**TO DO:** Every line from the start of the data through the line containing "The bank's fantastic" should be retyped exactly; the pictures should not.

BEGIN WORKING DATA

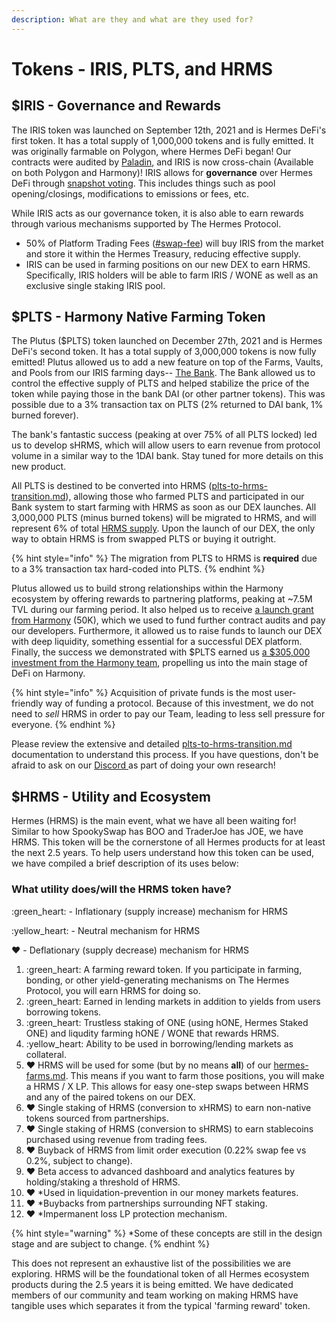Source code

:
 ```yaml
---
description: What are they and what are they used for?
---
```


# Tokens - IRIS, PLTS, and HRMS

## $IRIS - Governance and Rewards

The IRIS token was launched on September 12th, 2021 and is Hermes DeFi's first token. It has a total supply of 1,000,000 tokens and is fully emitted. It was originally farmable on Polygon, where Hermes DeFi began! Our contracts were audited by [Paladin](https://paladinsec.co/projects/hermes-defi/), and IRIS is now cross-chain (Available on both Polygon and Harmony)! IRIS allows for **governance** over Hermes DeFi through [snapshot voting](https://snapshot.org/#/hermesdefi.eth). This includes things such as pool opening/closings, modifications to emissions or fees, etc.&#x20;

While IRIS acts as our governance token, it is also able to earn rewards through various mechanisms supported by The Hermes Protocol.&#x20;

* 50% of Platform Trading Fees ([#swap-fee](feenomics.md#swap-fee "mention")) will buy IRIS from the market and store it within the Hermes Treasury, reducing effective supply.
* IRIS can be used in farming positions on our new DEX to earn HRMS. Specifically, IRIS holders will be able to farm IRIS / WONE as well as an exclusive single staking IRIS pool.

## $PLTS - Harmony Native Farming Token

The Plutus ($PLTS) token launched on December 27th, 2021 and is Hermes DeFi's second token. It has a total supply of 3,000,000 tokens is now fully emitted! Plutus allowed us to add a new feature on top of the Farms, Vaults, and Pools from our IRIS farming days-- [The Bank](https://hermes-defi.gitbook.io/plutus/products/bank). The Bank allowed us to control the effective supply of PLTS and helped stabilize the price of the token while paying those in the bank DAI (or other partner tokens). This was possible due to a 3% transaction tax on PLTS (2% returned to DAI bank, 1% burned forever).&#x20;

The bank's fantastic success (peaking at over 75% of all PLTS locked) led us to develop sHRMS, which will allow users to earn revenue from protocol volume in a similar way to the 1DAI bank. Stay tuned for more details on this new product.

All PLTS is destined to be converted into HRMS ([plts-to-hrms-transition.md](../the-hermes-protocol/plts-to-hrms-transition.md "mention")), allowing those who farmed PLTS and participated in our Bank system to start farming with HRMS as soon as our DEX launches. All 3,000,000 PLTS (minus burned tokens) will be migrated to HRMS, and will represent 6% of total [HRMS supply](hermes-token-distribution.md). Upon the launch of our DEX, the only way to obtain HRMS is from swapped PLTS or buying it outright.

{% hint style="info" %}
The migration from PLTS to HRMS is **required** due to a 3% transaction tax hard-coded into PLTS.
{% endhint %}

Plutus allowed us to build strong relationships within the Harmony ecosystem by offering rewards to partnering platforms, peaking at \~7.5M TVL during our farming period. It also helped us to receive [a launch grant from Harmony](https://talk.harmony.one/t/hermes-defi-the-hermes-protocol/10339) (50K), which we used to fund further contract audits and pay our developers. Furthermore, it allowed us to raise funds to launch our DEX with deep liquidity, something essential for a successful DEX platform. Finally, the success we demonstrated with $PLTS earned us [a $305,000 investment from the Harmony team](https://talk.harmony.one/t/hermes-defi-investment/12405), propelling us into the main stage of DeFi on Harmony.

{% hint style="info" %}
Acquisition of private funds is the most user-friendly way of funding a protocol. Because of this investment, we do not need to _sell_ HRMS in order to pay our Team, leading to less sell pressure for everyone.
{% endhint %}

Please review the extensive and detailed [plts-to-hrms-transition.md](../the-hermes-protocol/plts-to-hrms-transition.md "mention") documentation to understand this process. If you have questions, don't be afraid to ask on our [Discord ](https://discord.gg/hermesdefi)as part of doing your own research!

## $HRMS - Utility and Ecosystem

Hermes (HRMS) is the main event, what we have all been waiting for! Similar to how SpookySwap has BOO and TraderJoe has JOE, we have HRMS. This token will be the cornerstone of all Hermes products for at least the next 2.5 years. To help users understand how this token can be used, we have compiled a brief description of its uses below:

### What utility does/will the HRMS token have?&#x20;

:green\_heart: - Inflationary (supply increase) mechanism for HRMS

:yellow\_heart: - Neutral mechanism for HRMS

:heart: - Deflationary (supply decrease) mechanism for HRMS

1. :green\_heart: A farming reward token. If you participate in farming, bonding, or other yield-generating mechanisms on The Hermes Protocol, you will earn HRMS for doing so.&#x20;
2. :green\_heart: Earned in lending markets in addition to yields from users borrowing tokens.
3. :green\_heart: Trustless staking of ONE (using hONE, Hermes Staked ONE) and liqudity farming hONE / WONE that rewards HRMS.
4. :yellow\_heart: Ability to be used in borrowing/lending markets as collateral.
5. :heart: HRMS will be used for some (but by no means **all**) of our [hermes-farms.md](../hermes-products/hermes-farms.md "mention"). This means if you want to farm those positions, you will make a HRMS / X LP. This allows for easy one-step swaps between HRMS and any of the paired tokens on our DEX.
6. :heart: Single staking of HRMS (conversion to xHRMS) to earn non-native tokens sourced from partnerships.
7. :heart: Single staking of HRMS (conversion to sHRMS) to earn stablecoins purchased using revenue from trading fees.
8. :heart: Buyback of HRMS from limit order execution (0.22% swap fee vs 0.2%, subject to change).
9. :heart: Beta access to advanced dashboard and analytics features by holding/staking a threshold of HRMS.
10. :heart: \*Used in liquidation-prevention in our money markets features.
11. :heart: \*Buybacks from partnerships surrounding NFT staking.
12. :heart: \*Impermanent loss LP protection mechanism.

{% hint style="warning" %}
\*Some of these concepts are still in the design stage and are subject to change.
{% endhint %}

This does not represent an exhaustive list of the possibilities we are exploring. HRMS will be the foundational token of all Hermes ecosystem products during the 2.5 years it is being emitted. We have dedicated members of our community and team working on making HRMS have tangible uses which separates it from the typical 'farming reward' token.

END WORKING DATA

**EXERCISE RESPONSE:**
Source code

:
 ```yaml
---
description: What are they and what are they used for?
---
```


# Tokens - IRIS, PLTS, and HRMS

## $IRIS - Governance and Rewards

The IRIS token was launched on September 12th, 2021 and is Hermes DeFi's first token. It has a total supply of 1,000,000 tokens and is fully emitted. It was originally farmable on Polygon, where Hermes DeFi began! Our contracts were audited by [Paladin](https://paladinsec.co/projects/hermes-defi/), and IRIS is now cross-chain (Available on both Polygon and Harmony)! IRIS allows for **governance** over Hermes DeFi through [snapshot voting](https://snapshot.org/#/hermesdefi.eth). This includes things such as pool opening/closings, modifications to emissions or fees, etc.&#x20;

While IRIS acts as our governance token, it is also able to earn rewards through various mechanisms supported by The Hermes Protocol.&#x20;

* 50% of Platform Trading Fees ([#swap-fee](feenomics.md#swap-fee "mention")) will buy IRIS from the market and store it within the Hermes Treasury, reducing effective supply.
* IRIS can be used in farming positions on our new DEX to earn HRMS. Specifically, IRIS holders will be able to farm IRIS / WONE as well as an exclusive single staking IRIS pool.

## $PLTS - Harmony Native Farming Token

The Plutus ($PLTS) token launched on December 27th, 2021 and is Hermes DeFi's second token. It has a total supply of 3,000,000 tokens is now fully emitted! Plutus allowed us to add a new feature on top of the Farms, Vaults, and Pools from our IRIS farming days-- [The Bank](https://hermes-defi.gitbook.io/plutus/products/bank). The Bank allowed us to control the effective supply of PLTS and helped stabilize the price of the token while paying those in the bank DAI (or other partner tokens). This was possible due to a 3% transaction tax on PLTS (2% returned to DAI bank, 1% burned forever).&#x20;

The bank's fantastic success (peaking at over 75% of all PLTS locked) led us to develop sHRMS, which will allow users to earn revenue from protocol volume in a similar way to the 1DAI bank. Stay tuned for more details on this new product.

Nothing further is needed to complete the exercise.